# [Task material]
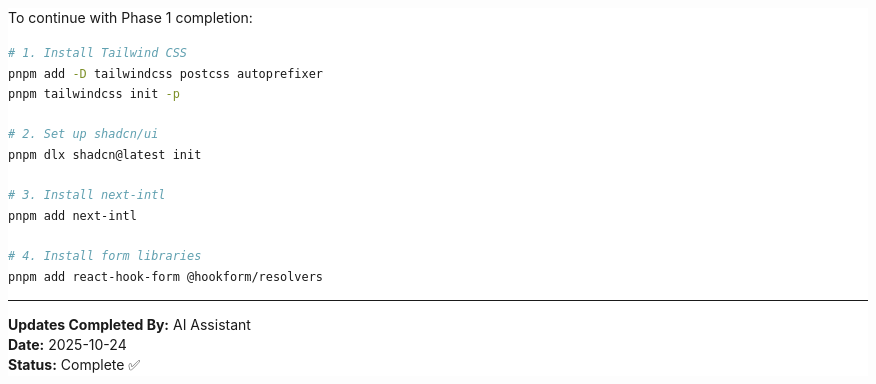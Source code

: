 To continue with Phase 1 completion:

```bash
# 1. Install Tailwind CSS
pnpm add -D tailwindcss postcss autoprefixer
pnpm tailwindcss init -p

# 2. Set up shadcn/ui
pnpm dlx shadcn@latest init

# 3. Install next-intl
pnpm add next-intl

# 4. Install form libraries
pnpm add react-hook-form @hookform/resolvers
```

---

**Updates Completed By:** AI Assistant  
**Date:** 2025-10-24  
**Status:** Complete ✅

# [Problem requirements]
The response should consist only of the lines from the one containing "By:** AI Assistant" to the end of the material above, both included.

# [Your solution]
**Updates Completed By:** AI Assistant  
**Date:** 2025-10-24  
**Status:** Complete ✅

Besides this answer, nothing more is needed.